» **GIVEN RECORDS**:
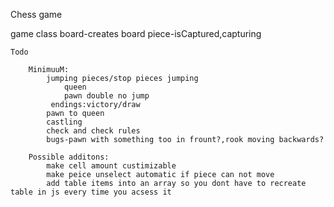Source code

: Chess game


game class
    board-creates board
    piece-isCaptured,capturing


    Todo

        MinimuuM:
            jumping pieces/stop pieces jumping
                queen
                pawn double no jump
             endings:victory/draw
            pawn to queen
            castling
            check and check rules
            bugs-pawn with something too in frount?,rook moving backwards?

        Possible additons:    
            make cell amount custimizable
            make peice unselect automatic if piece can not move
            add table items into an array so you dont have to recreate table in js every time you acsess it

         

   
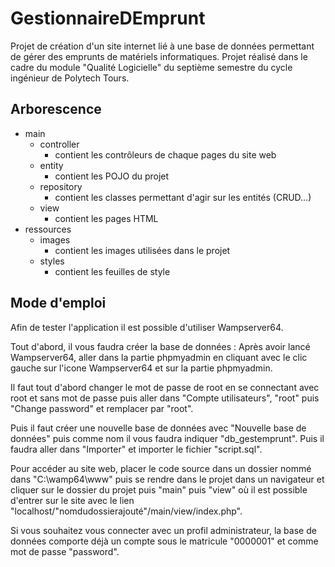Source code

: # GestionnaireDEmprunt

Projet de création d'un site internet lié à une base de données permettant de gérer des emprunts de matériels informatiques. Projet réalisé dans le cadre du module "Qualité Logicielle" du septième semestre du cycle ingénieur de Polytech Tours.

## Arborescence

- main
  - controller
    - contient les contrôleurs de chaque pages du site web
  - entity
    - contient les POJO du projet
  - repository
    - contient les classes permettant d'agir sur les entités (CRUD…)
  - view
    - contient les pages HTML
- ressources
  - images
    - contient les images utilisées dans le projet
  - styles
    - contient les feuilles de style

## Mode d'emploi
Afin de tester l'application il est possible d'utiliser Wampserver64.

Tout d'abord, il vous faudra créer la base de données : 
Après avoir lancé Wampserver64, aller dans la partie phpmyadmin en cliquant avec le clic gauche sur l'icone Wampserver64 et sur la partie phpmyadmin.

Il faut tout d'abord changer le mot de passe de root en se connectant avec root et sans mot de passe puis aller dans "Compte utilisateurs", "root" puis "Change password" et remplacer par "root".

Puis il faut créer une nouvelle base de données avec "Nouvelle base de données" puis comme nom il vous faudra indiquer "db_gestemprunt". Puis il faudra aller dans "Importer" et importer le fichier "script.sql".

Pour accéder au site web, placer le code source dans un dossier nommé dans "C:\wamp64\www" puis se rendre dans le projet dans un navigateur et cliquer sur le dossier du projet puis "main" puis "view" où il est possible d'entrer sur le site avec le lien "localhost/"nomdudossierajouté"/main/view/index.php".

Si vous souhaitez vous connecter avec un profil administrateur, la base de données comporte déjà un compte sous le matricule "0000001" et comme mot de passe "password".
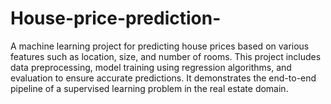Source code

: # House-price-prediction-

A machine learning project for predicting house prices based on various features such as location, size, and number of rooms. This project includes data preprocessing, model training using regression algorithms, and evaluation to ensure accurate predictions. It demonstrates the end-to-end pipeline of a supervised learning problem in the real estate domain.
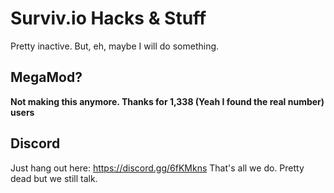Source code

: # Surviv.io Hacks & Stuff
Pretty inactive. But, eh, maybe I will do something.

## MegaMod?
**Not making this anymore. Thanks for 1,338 (Yeah I found the real number) users**

## Discord
Just hang out here: https://discord.gg/6fKMkns That's all we do. Pretty dead but we still talk.
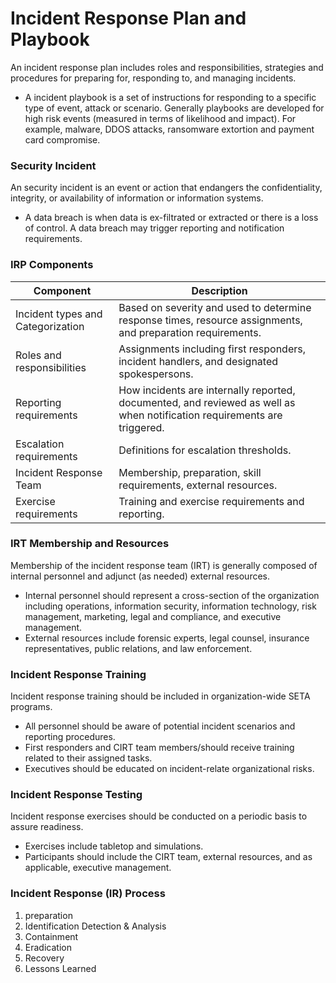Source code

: # Incident Response Plan and Playbook
An incident response plan includes roles and responsibilities, strategies and procedures for preparing for, responding to, and managing incidents.

* A incident playbook is a set of instructions for responding to a specific type of event, attack or scenario. Generally playbooks are developed for high risk events (measured in terms of likelihood and impact). For example, malware, DDOS attacks, ransomware extortion and payment card compromise.

### Security Incident
An security incident is an event or action that endangers the confidentiality, integrity, or availability of information or information systems.
* A data breach is when data is ex-filtrated or extracted or there is a loss of control. A data breach may trigger reporting and notification requirements.

### IRP Components
| Component | Description  |
|-----------|--------------|
| Incident types and Categorization | Based on severity and used to determine response times, resource assignments, and preparation requirements. |
| Roles and responsibilities | Assignments including first responders, incident handlers, and designated spokespersons. |
| Reporting requirements | How incidents are internally reported, documented, and reviewed as well as when notification requirements are triggered. |
| Escalation requirements | Definitions for escalation thresholds. |
| Incident Response Team | Membership, preparation, skill requirements, external resources.|
| Exercise requirements | Training and exercise requirements and reporting. |

### IRT Membership and Resources
Membership of the incident response team (IRT) is generally composed of internal personnel and adjunct (as needed) external resources.
* Internal personnel should represent a cross-section of the organization including operations, information security, information technology, risk management, marketing, legal and compliance, and executive management.
* External resources include forensic experts, legal counsel,
insurance representatives, public relations, and law enforcement.

### Incident Response Training
Incident response training should be included in organization-wide SETA programs.
* All personnel should be aware of potential incident scenarios and reporting procedures.
* First responders and CIRT team members/should receive training related to their assigned tasks.
* Executives should be educated on incident-relate organizational risks.  

### Incident Response Testing
Incident response exercises should be conducted on a periodic basis to assure readiness.
* Exercises include tabletop and simulations.
* Participants should include the CIRT team, external resources, and as applicable, executive management.

### Incident Response (IR) Process
1. preparation
2. Identification Detection & Analysis
3. Containment
4. Eradication
5. Recovery
6. Lessons Learned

» **WHAT IS NEEDED**: Each line from the start of the entries to the line holding "pawn to queen" is to be given again exactly, both ends included, and each picture is to be left out.

» **WRITTEN RESPONSE**:
Source code

: Chess game


game class
    board-creates board
    piece-isCaptured,capturing


    Todo

        MinimuuM:
            jumping pieces/stop pieces jumping
                queen
                pawn double no jump
             endings:victory/draw
            pawn to queen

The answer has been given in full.